PROVIDED INFORMATION =>
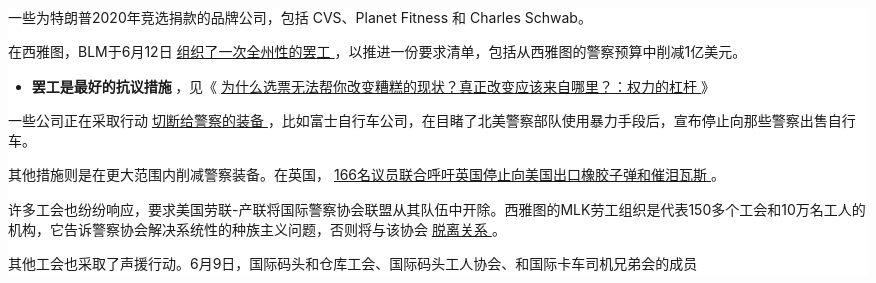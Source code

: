    </a>
   一些为特朗普2020年竞选捐款的品牌公司，包括 CVS、Planet Fitness 和 Charles Schwab。
  </p>
  <p class="graf graf--p">
   在西雅图，BLM于6月12日
   <a class="markup--anchor markup--p-anchor" data-href="https://southseattleemerald.com/2020/06/06/black-lives-matter-seattle-king-county-calling-for-statewide-general-strike/?fbclid=IwAR36spNU1f-V1yMsiBesi2znk0nmrHTeobXOyzor6Y3vnZdqNYDM4wi3M1A" href="https://southseattleemerald.com/2020/06/06/black-lives-matter-seattle-king-county-calling-for-statewide-general-strike/?fbclid=IwAR36spNU1f-V1yMsiBesi2znk0nmrHTeobXOyzor6Y3vnZdqNYDM4wi3M1A" rel="noopener" target="_blank">
    组织了一次全州性的罢工
   </a>
   ，以推进一份要求清单，包括从西雅图的警察预算中削减1亿美元。
  </p>
  <ul class="postList">
   <li class="graf graf--li">
    <strong class="markup--strong markup--li-strong">
     罢工是最好的抗议措施
    </strong>
    ，见《
    <a class="markup--anchor markup--li-anchor" data-href="https://www.iyouport.org/%e4%b8%ba%e4%bb%80%e4%b9%88%e9%80%89%e7%a5%a8%e6%97%a0%e6%b3%95%e5%b8%ae%e4%bd%a0%e6%94%b9%e5%8f%98%e7%b3%9f%e7%b3%95%e7%9a%84%e7%8e%b0%e7%8a%b6%ef%bc%9f%e7%9c%9f%e6%ad%a3%e6%94%b9%e5%8f%98%e5%ba%94/" href="https://www.iyouport.org/%e4%b8%ba%e4%bb%80%e4%b9%88%e9%80%89%e7%a5%a8%e6%97%a0%e6%b3%95%e5%b8%ae%e4%bd%a0%e6%94%b9%e5%8f%98%e7%b3%9f%e7%b3%95%e7%9a%84%e7%8e%b0%e7%8a%b6%ef%bc%9f%e7%9c%9f%e6%ad%a3%e6%94%b9%e5%8f%98%e5%ba%94/" rel="noopener" target="_blank">
     为什么选票无法帮你改变糟糕的现状？真正改变应该来自哪里？：权力的杠杆
    </a>
    》
   </li>
  </ul>
  <p class="graf graf--p">
   一些公司正在采取行动
   <a class="markup--anchor markup--p-anchor" data-href="https://www.cyclingweekly.com/news/latest-news/fuji-bikes-suspend-sale-of-american-police-bikes-used-in-violent-tactics-as-trek-faces-criticism-457378" href="https://www.cyclingweekly.com/news/latest-news/fuji-bikes-suspend-sale-of-american-police-bikes-used-in-violent-tactics-as-trek-faces-criticism-457378" rel="noopener" target="_blank">
    切断给警察的装备
   </a>
   ，比如富士自行车公司，在目睹了北美警察部队使用暴力手段后，宣布停止向那些警察出售自行车。
  </p>
  <p class="graf graf--p">
   其他措施则是在更大范围内削减警察装备。在英国，
   <a class="markup--anchor markup--p-anchor" data-href="https://www.independent.co.uk/news/uk/politics/george-floyd-protests-uk-export-tear-gas-rubber-bullet-us-a9551006.html" href="https://www.independent.co.uk/news/uk/politics/george-floyd-protests-uk-export-tear-gas-rubber-bullet-us-a9551006.html" rel="noopener" target="_blank">
    166名议员联合呼吁英国停止向美国出口橡胶子弹和催泪瓦斯
   </a>
   。
  </p>
  <p class="graf graf--p">
   许多工会也纷纷响应，要求美国劳联-产联将国际警察协会联盟从其队伍中开除。西雅图的MLK劳工组织是代表150多个工会和10万名工人的机构，它告诉警察协会解决系统性的种族主义问题，否则将与该协会
   <a class="markup--anchor markup--p-anchor" data-href="https://truthout.org/articles/breaking-with-afl-cio-affiliated-labor-council-may-vote-to-expel-police-union/" href="https://truthout.org/articles/breaking-with-afl-cio-affiliated-labor-council-may-vote-to-expel-police-union/" rel="noopener" target="_blank">
    脱离关系
   </a>
   。
  </p>
  <p class="graf graf--p">
   其他工会也采取了声援行动。6月9日，国际码头和仓库工会、国际码头工人协会、和国际卡车司机兄弟会的成员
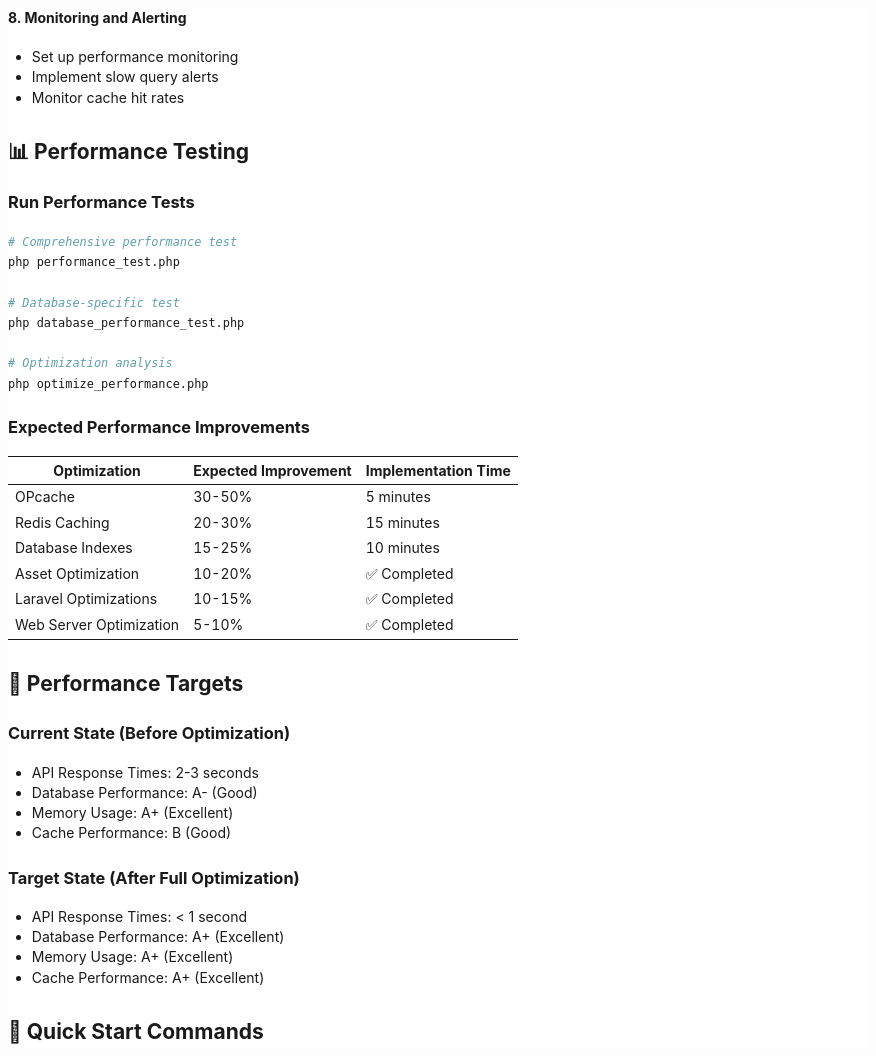 #### 8. Monitoring and Alerting
- Set up performance monitoring
- Implement slow query alerts
- Monitor cache hit rates

## 📊 Performance Testing

### Run Performance Tests
```bash
# Comprehensive performance test
php performance_test.php

# Database-specific test
php database_performance_test.php

# Optimization analysis
php optimize_performance.php
```

### Expected Performance Improvements

| Optimization | Expected Improvement | Implementation Time |
|--------------|---------------------|---------------------|
| OPcache | 30-50% | 5 minutes |
| Redis Caching | 20-30% | 15 minutes |
| Database Indexes | 15-25% | 10 minutes |
| Asset Optimization | 10-20% | ✅ Completed |
| Laravel Optimizations | 10-15% | ✅ Completed |
| Web Server Optimization | 5-10% | ✅ Completed |

## 🎯 Performance Targets

### Current State (Before Optimization)
- API Response Times: 2-3 seconds
- Database Performance: A- (Good)
- Memory Usage: A+ (Excellent)
- Cache Performance: B (Good)

### Target State (After Full Optimization)
- API Response Times: < 1 second
- Database Performance: A+ (Excellent)
- Memory Usage: A+ (Excellent)
- Cache Performance: A+ (Excellent)

## 🚀 Quick Start Commands

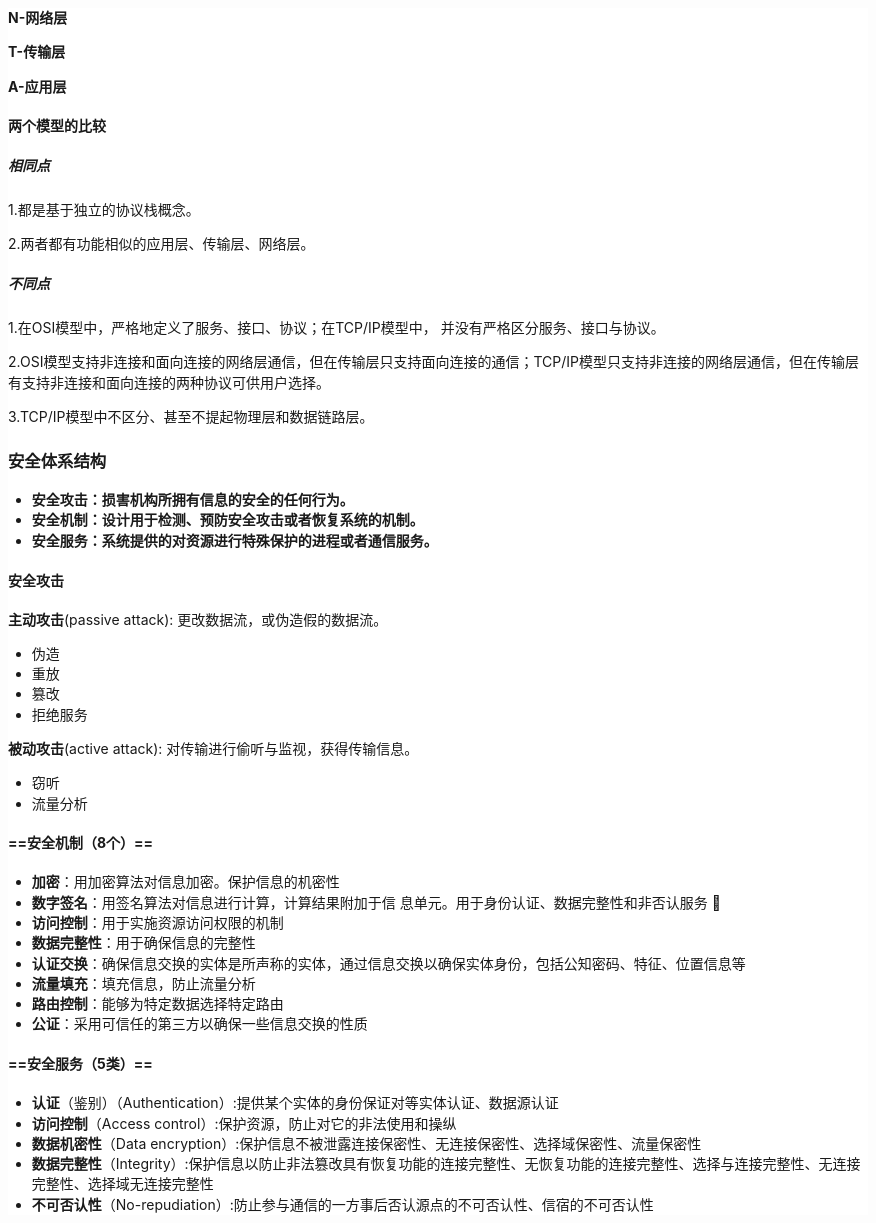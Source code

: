 **N-网络层**

**T-传输层**

**A-应用层**

#### 两个模型的比较

##### 相同点

1.都是基于独立的协议栈概念。

 2.两者都有功能相似的应用层、传输层、网络层。

##### 不同点

1.在OSI模型中，严格地定义了服务、接口、协议；在TCP/IP模型中， 并没有严格区分服务、接口与协议。

2.OSI模型支持非连接和面向连接的网络层通信，但在传输层只支持面向连接的通信；TCP/IP模型只支持非连接的网络层通信，但在传输层有支持非连接和面向连接的两种协议可供用户选择。 

3.TCP/IP模型中不区分、甚至不提起物理层和数据链路层。

### 安全体系结构

- **安全攻击：损害机构所拥有信息的安全的任何行为。**
- **安全机制：设计用于检测、预防安全攻击或者恢复系统的机制。** 
- **安全服务：系统提供的对资源进行特殊保护的进程或者通信服务。**

#### 安全攻击

**主动攻击**(passive attack): 更改数据流，或伪造假的数据流。

- 伪造
- 重放
- 篡改
- 拒绝服务

**被动攻击**(active attack): 对传输进行偷听与监视，获得传输信息。

- 窃听
- 流量分析

#### ==安全机制（8个）==

- **加密**：用加密算法对信息加密。保护信息的机密性
- **数字签名**：用签名算法对信息进行计算，计算结果附加于信 息单元。用于身份认证、数据完整性和非否认服务 
- **访问控制**：用于实施资源访问权限的机制 
- **数据完整性**：用于确保信息的完整性 
- **认证交换**：确保信息交换的实体是所声称的实体，通过信息交换以确保实体身份，包括公知密码、特征、位置信息等 
- **流量填充**：填充信息，防止流量分析
- **路由控制**：能够为特定数据选择特定路由
- **公证**：采用可信任的第三方以确保一些信息交换的性质

#### ==安全服务（5类）==

- **认证**（鉴别）（Authentication）:提供某个实体的身份保证对等实体认证、数据源认证
- **访问控制**（Access control）:保护资源，防止对它的非法使用和操纵
- **数据机密性**（Data encryption）:保护信息不被泄露连接保密性、无连接保密性、选择域保密性、流量保密性
- **数据完整性**（Integrity）:保护信息以防止非法篡改具有恢复功能的连接完整性、无恢复功能的连接完整性、选择与连接完整性、无连接完整性、选择域无连接完整性
- **不可否认性**（No-repudiation）:防止参与通信的一方事后否认源点的不可否认性、信宿的不可否认性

WHAT TO WORK ON => Wherever a line of the entries holds the string "minutes", copy that line.

TASK ANSWER =>
| OPcache | 30-50% | 5 minutes |
| Redis Caching | 20-30% | 15 minutes |
| Database Indexes | 15-25% | 10 minutes |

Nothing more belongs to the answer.